Depuis longtemps, les cultivateurs modestes du plateau de Saint
André, les bûcherons et même les vignerons des
coteaux de l’Eure tiraient un complément de ressources en
fabriquant des peignes à partir de l’alisier, du buis, du
sabot de cheval, et de la corne de bœuf. Vers 1820, la mécanisation
agricole libère des bras et la crise du phylloxéra
ruine les vignobles. Nombreux sont alors ceux qui quittent définitivement
la terre pour venir dans la vallée où progressivement
se concentre la fabrication des peignes. Cette concentration qui
fit d’Ezy la capitale normande du peigne s’explique par plusieurs
facteurs : la vallée permet une plus grande facilité
des communications notamment avec Paris qui se trouve à 80
km. Le chemin de fer s’y installe rapidement favorisant l’exportation
et l’importation de matières premières (l’ivoire,
les cornes de buffles argentins, l’écaille des tortues).
Certains ateliers profitent de la rivière utilisée
très vite comme source d’énergie peu chère
et des moulins fariniers reconvertis. Enfin des habitants de la
région sont à l’origine de deux innovations majeures :
le maire d’Ezy, monsieur Jourdain invente le procédé
de l’ouverture hélicoïdale de la corne qui permet d’obtenir
un matériau plat de meilleure qualité ; un groupe d’artisans
met au point dès 1830 une machine à couper le peigne.

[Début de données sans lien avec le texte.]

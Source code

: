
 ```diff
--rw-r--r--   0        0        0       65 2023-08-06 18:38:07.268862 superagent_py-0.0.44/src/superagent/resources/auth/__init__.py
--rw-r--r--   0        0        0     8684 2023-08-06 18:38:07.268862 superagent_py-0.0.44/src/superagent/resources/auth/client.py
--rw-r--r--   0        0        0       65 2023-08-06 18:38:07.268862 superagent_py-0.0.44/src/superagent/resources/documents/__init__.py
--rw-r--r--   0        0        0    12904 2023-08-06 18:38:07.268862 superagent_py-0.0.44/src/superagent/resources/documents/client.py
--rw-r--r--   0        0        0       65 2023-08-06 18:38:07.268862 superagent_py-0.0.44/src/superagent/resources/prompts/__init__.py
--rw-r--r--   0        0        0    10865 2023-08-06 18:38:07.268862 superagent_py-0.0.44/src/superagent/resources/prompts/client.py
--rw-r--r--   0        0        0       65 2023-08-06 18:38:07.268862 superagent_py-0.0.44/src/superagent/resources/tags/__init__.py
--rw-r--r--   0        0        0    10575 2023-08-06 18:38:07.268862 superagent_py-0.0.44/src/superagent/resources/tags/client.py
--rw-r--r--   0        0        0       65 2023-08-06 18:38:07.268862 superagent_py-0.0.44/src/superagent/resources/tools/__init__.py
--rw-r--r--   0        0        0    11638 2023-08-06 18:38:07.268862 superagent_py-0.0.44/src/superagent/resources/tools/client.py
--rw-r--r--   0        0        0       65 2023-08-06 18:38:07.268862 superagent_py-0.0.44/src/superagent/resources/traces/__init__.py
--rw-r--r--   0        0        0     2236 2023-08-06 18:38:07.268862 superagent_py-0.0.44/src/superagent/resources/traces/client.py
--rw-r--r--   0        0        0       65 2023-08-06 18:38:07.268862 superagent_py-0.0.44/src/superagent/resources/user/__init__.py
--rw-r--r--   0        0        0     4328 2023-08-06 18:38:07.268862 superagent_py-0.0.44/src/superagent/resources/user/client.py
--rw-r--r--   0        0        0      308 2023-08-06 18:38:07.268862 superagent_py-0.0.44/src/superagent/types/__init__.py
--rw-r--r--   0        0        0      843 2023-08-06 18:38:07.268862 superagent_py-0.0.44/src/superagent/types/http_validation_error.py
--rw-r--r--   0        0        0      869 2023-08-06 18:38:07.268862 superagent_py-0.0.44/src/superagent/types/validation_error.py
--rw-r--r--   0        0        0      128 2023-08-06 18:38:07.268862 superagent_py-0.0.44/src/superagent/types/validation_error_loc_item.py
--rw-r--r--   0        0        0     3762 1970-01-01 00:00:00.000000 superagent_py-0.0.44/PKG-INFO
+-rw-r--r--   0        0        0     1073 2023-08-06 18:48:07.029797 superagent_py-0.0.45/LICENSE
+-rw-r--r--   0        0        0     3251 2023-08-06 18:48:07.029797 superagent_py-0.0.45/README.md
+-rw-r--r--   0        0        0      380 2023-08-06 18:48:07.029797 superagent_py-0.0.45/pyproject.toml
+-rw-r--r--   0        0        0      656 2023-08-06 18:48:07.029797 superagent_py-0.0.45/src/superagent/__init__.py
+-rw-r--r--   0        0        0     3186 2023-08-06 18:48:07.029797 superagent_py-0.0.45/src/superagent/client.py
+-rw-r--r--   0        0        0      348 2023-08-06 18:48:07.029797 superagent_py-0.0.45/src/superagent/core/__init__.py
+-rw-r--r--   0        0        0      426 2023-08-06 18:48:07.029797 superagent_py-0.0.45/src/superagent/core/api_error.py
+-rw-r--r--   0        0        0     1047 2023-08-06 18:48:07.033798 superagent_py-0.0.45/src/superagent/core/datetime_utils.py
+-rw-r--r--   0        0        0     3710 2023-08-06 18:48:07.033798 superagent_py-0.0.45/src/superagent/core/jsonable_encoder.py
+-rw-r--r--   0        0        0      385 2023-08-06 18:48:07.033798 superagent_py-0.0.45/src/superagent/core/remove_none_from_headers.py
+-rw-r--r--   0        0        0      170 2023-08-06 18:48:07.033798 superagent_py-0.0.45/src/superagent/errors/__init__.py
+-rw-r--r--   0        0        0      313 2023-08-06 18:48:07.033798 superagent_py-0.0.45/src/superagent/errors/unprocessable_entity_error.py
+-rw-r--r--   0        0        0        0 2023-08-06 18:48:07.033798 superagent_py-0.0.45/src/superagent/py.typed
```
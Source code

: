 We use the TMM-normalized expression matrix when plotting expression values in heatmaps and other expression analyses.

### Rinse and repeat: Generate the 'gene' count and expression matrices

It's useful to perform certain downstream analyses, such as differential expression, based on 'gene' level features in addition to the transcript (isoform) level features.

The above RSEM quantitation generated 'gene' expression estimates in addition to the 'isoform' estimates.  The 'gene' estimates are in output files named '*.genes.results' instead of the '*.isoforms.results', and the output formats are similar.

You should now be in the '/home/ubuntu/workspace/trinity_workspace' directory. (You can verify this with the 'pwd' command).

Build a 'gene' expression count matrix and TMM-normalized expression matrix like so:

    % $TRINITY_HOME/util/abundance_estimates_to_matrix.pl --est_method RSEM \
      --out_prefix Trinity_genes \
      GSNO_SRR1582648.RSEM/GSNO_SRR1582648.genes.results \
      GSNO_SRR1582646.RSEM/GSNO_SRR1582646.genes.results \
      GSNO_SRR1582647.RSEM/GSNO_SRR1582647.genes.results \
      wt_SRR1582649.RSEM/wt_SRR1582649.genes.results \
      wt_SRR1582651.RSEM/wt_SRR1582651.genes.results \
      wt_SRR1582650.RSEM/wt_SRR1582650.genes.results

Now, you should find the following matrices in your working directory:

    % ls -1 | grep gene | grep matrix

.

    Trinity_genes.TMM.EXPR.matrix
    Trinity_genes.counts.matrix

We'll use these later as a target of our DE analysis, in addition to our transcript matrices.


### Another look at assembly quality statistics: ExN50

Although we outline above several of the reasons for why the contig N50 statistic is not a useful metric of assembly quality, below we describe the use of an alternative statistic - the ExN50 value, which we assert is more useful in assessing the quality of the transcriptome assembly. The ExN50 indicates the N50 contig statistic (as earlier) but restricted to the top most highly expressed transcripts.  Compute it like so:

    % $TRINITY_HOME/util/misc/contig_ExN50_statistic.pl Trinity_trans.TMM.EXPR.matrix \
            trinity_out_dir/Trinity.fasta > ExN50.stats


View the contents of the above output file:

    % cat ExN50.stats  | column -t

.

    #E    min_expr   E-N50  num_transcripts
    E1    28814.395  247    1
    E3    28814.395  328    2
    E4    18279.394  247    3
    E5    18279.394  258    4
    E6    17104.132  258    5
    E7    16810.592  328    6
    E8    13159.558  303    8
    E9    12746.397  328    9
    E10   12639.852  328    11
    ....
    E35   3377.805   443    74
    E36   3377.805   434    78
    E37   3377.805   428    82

Les lieux de production peuvent alors se multiplier le long de l’Eure,
sous forme de petits ateliers jouxtant la maison du patron. Le marché
devient vite international, allant de l’Europe de l’Est au Maghreb.
Les ateliers d’Ezy fournissent aussi les grands couturiers et les
grands coiffeurs parisiens. Au début du XX° siècle
apparaissent de nouvelles matières premières de la
famille des plastiques comme le rhodoïd, la celluloïd,
la galalithe (caséine de lait précipité dans
le formol imitant l’ivoire). Ce rayonnement mondial, cette main
d’œuvre nombreuse et peu coûteuse, le faible investissement
caractérisent une proto-industrie. Le déclin intervient
progressivement après la Seconde Guerre Mondiale, les manufactures
se révélant incapables d’investir suffisamment et
de choisir soit la voie de la consommation de masse à travers
l’injection plastique comme à Oyonnax soit celle du luxe.
La manufacture musée d’Ezy se compose d’un ensemble bien
conservé de plusieurs bâtiments typiques de ces petites
entreprises proto-industrielles. On accède au musée
en traversant l’ancien jardin bourgeois qui conduit le visiteur
à l’arrière de la maison du maître. En face,
se trouvent deux longs quoique modestes bâtiments en briques
dotés de verrières, ils servaient d’ateliers. Au fond
de l’étroite cour formée par la maison et les ateliers
s’ouvre l’ancienne entrée réservée aux ouvriers.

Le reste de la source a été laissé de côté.